> _Items from a data source_:
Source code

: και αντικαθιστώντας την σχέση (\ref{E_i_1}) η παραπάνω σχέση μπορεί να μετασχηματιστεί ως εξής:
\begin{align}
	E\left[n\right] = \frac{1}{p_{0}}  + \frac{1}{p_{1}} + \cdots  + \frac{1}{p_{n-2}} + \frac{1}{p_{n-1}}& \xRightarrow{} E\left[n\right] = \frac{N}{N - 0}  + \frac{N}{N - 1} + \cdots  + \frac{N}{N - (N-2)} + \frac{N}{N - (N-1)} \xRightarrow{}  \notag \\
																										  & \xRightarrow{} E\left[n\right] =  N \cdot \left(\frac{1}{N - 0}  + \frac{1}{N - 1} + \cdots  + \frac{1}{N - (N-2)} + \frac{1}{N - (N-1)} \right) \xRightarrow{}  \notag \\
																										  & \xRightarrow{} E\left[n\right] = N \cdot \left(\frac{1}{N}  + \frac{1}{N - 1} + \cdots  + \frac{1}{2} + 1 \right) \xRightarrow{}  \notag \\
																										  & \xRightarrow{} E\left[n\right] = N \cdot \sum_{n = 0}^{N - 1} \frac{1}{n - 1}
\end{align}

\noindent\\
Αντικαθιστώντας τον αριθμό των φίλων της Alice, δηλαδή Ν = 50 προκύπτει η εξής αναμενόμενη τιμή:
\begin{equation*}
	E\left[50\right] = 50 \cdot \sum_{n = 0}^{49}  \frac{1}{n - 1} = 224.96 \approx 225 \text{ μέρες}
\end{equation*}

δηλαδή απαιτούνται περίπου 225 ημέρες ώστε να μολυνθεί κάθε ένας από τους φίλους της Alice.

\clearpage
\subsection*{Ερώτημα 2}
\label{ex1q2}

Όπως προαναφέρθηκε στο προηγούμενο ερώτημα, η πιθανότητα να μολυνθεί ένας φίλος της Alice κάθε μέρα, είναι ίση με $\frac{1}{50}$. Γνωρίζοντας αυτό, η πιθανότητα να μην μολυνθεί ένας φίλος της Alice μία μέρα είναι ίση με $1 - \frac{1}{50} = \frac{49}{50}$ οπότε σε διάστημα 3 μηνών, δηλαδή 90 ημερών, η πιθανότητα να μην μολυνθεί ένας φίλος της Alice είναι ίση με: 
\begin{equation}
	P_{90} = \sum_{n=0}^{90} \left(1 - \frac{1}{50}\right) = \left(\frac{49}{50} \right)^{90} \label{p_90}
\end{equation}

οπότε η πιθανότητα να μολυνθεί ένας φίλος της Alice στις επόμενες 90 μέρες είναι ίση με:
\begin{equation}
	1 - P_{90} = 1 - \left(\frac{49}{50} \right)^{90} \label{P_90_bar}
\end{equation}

> _Exercise goal_:
Return every line of the data unchanged.

> _Answer area_:
Source code

: και αντικαθιστώντας την σχέση (\ref{E_i_1}) η παραπάνω σχέση μπορεί να μετασχηματιστεί ως εξής:
\begin{align}
	E\left[n\right] = \frac{1}{p_{0}}  + \frac{1}{p_{1}} + \cdots  + \frac{1}{p_{n-2}} + \frac{1}{p_{n-1}}& \xRightarrow{} E\left[n\right] = \frac{N}{N - 0}  + \frac{N}{N - 1} + \cdots  + \frac{N}{N - (N-2)} + \frac{N}{N - (N-1)} \xRightarrow{}  \notag \\
																										  & \xRightarrow{} E\left[n\right] =  N \cdot \left(\frac{1}{N - 0}  + \frac{1}{N - 1} + \cdots  + \frac{1}{N - (N-2)} + \frac{1}{N - (N-1)} \right) \xRightarrow{}  \notag \\
																										  & \xRightarrow{} E\left[n\right] = N \cdot \left(\frac{1}{N}  + \frac{1}{N - 1} + \cdots  + \frac{1}{2} + 1 \right) \xRightarrow{}  \notag \\
																										  & \xRightarrow{} E\left[n\right] = N \cdot \sum_{n = 0}^{N - 1} \frac{1}{n - 1}
\end{align}

\noindent\\
Αντικαθιστώντας τον αριθμό των φίλων της Alice, δηλαδή Ν = 50 προκύπτει η εξής αναμενόμενη τιμή:
\begin{equation*}
	E\left[50\right] = 50 \cdot \sum_{n = 0}^{49}  \frac{1}{n - 1} = 224.96 \approx 225 \text{ μέρες}
\end{equation*}

δηλαδή απαιτούνται περίπου 225 ημέρες ώστε να μολυνθεί κάθε ένας από τους φίλους της Alice.

\clearpage
\subsection*{Ερώτημα 2}
\label{ex1q2}

Όπως προαναφέρθηκε στο προηγούμενο ερώτημα, η πιθανότητα να μολυνθεί ένας φίλος της Alice κάθε μέρα, είναι ίση με $\frac{1}{50}$. Γνωρίζοντας αυτό, η πιθανότητα να μην μολυνθεί ένας φίλος της Alice μία μέρα είναι ίση με $1 - \frac{1}{50} = \frac{49}{50}$ οπότε σε διάστημα 3 μηνών, δηλαδή 90 ημερών, η πιθανότητα να μην μολυνθεί ένας φίλος της Alice είναι ίση με: 
\begin{equation}
	P_{90} = \sum_{n=0}^{90} \left(1 - \frac{1}{50}\right) = \left(\frac{49}{50} \right)^{90} \label{p_90}
\end{equation}

οπότε η πιθανότητα να μολυνθεί ένας φίλος της Alice στις επόμενες 90 μέρες είναι ίση με:
\begin{equation}
	1 - P_{90} = 1 - \left(\frac{49}{50} \right)^{90} \label{P_90_bar}
\end{equation}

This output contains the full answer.